Is Your Legal Team On A Collision Course With GAAP?

By: Richard A. Hall

It seems as though the accounting rules that just a few short years ago seemed to be carved in stone and generally accepted by almost all businesses, are now more like accounting questions that are subject to ongoing challenge, discussion and debate. It also appears that rules governing the once sacrosanct relationships between corporate counsel and senior-level corporate executives are also now open to ongoing discussion.

These new rules, established under the Sarbanes-Oxley Act of 2002 and enforced by the Securities and Exchange Commission, require both in-house and outside lawyers who see evidence of any "material" wrong-doing in businesses to report it up the corporate ladder. This rule is causing quite a stir in the executive ranks, where all business-related discussions between corporate executives and corporate counsel were previously considered protected under the attorney-client privilege.

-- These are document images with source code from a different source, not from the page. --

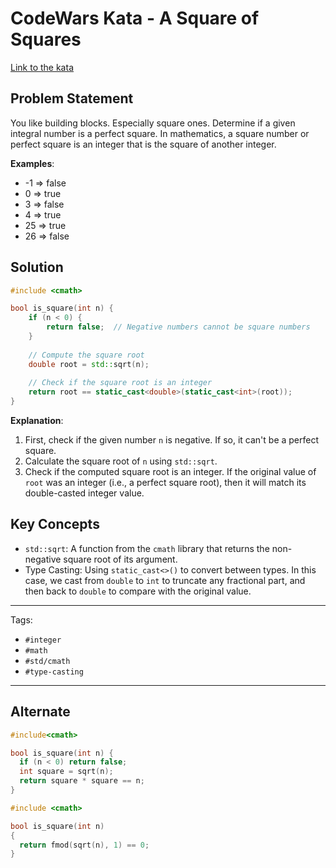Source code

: # CodeWars Kata - A Square of Squares

[Link to the kata](https://www.codewars.com/kata/54c27a33fb7da0db0100040e/train/cpp)

## Problem Statement

You like building blocks. Especially square ones. Determine if a given integral number is a perfect square. In mathematics, a square number or perfect square is an integer that is the square of another integer.

**Examples**:

- -1  =>  false
-  0  =>  true
-  3  =>  false
-  4  =>  true
- 25  =>  true
- 26  =>  false

## Solution

```cpp
#include <cmath>

bool is_square(int n) {
    if (n < 0) {
        return false;  // Negative numbers cannot be square numbers
    }
    
    // Compute the square root
    double root = std::sqrt(n);
    
    // Check if the square root is an integer
    return root == static_cast<double>(static_cast<int>(root));
}
```

**Explanation**:

1. First, check if the given number `n` is negative. If so, it can't be a perfect square.
2. Calculate the square root of `n` using `std::sqrt`.
3. Check if the computed square root is an integer. If the original value of `root` was an integer (i.e., a perfect square root), then it will match its double-casted integer value.

## Key Concepts

- `std::sqrt`: A function from the `cmath` library that returns the non-negative square root of its argument.
- Type Casting: Using `static_cast<>()` to convert between types. In this case, we cast from `double` to `int` to truncate any fractional part, and then back to `double` to compare with the original value.

---

Tags: 
- `#integer`
- `#math`
- `#std/cmath`
- `#type-casting`

---

## Alternate

```c++
#include<cmath>

bool is_square(int n) {
  if (n < 0) return false;
  int square = sqrt(n);
  return square * square == n;
}
```

```c++
#include <cmath>

bool is_square(int n)
{
  return fmod(sqrt(n), 1) == 0;
}
```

Senior-level executives, who were once comfortable discussing sensitive legal matters and tough business decisions with corporate counsel, aren’t quite as conversational anymore. These now tight-lipped corporate executives feel that frank and open discussions with their corporate counsel may not be in their best interest, and at some point could be used against them in a court of law. The fear of being dragged into court, or worse, being dragged in front of their Board of Directors, has many of them taking a vow of silence.

The Securities and Exchange Commission meanwhile, contends that there’s no need for concern over issues of attorney-client privilege between senior executives and corporate counsel, because the privilege never existed. The SEC’s position is that corporate counsel works for the corporation and shareholders, not the senior-level managers.

Former SEC chairman Harvey L. Pitt left no doubt as to where corporate lawyers should pledge their allegiance. "Lawyers for public companies represent the company as a whole and its shareholder-owners, not the managers who hire and fire them." This tidbit of information comes as breaking news to many senior executives who for years have openly discussed sensitive legal matters acting under the belief that they were protected by the attorney-client privilege.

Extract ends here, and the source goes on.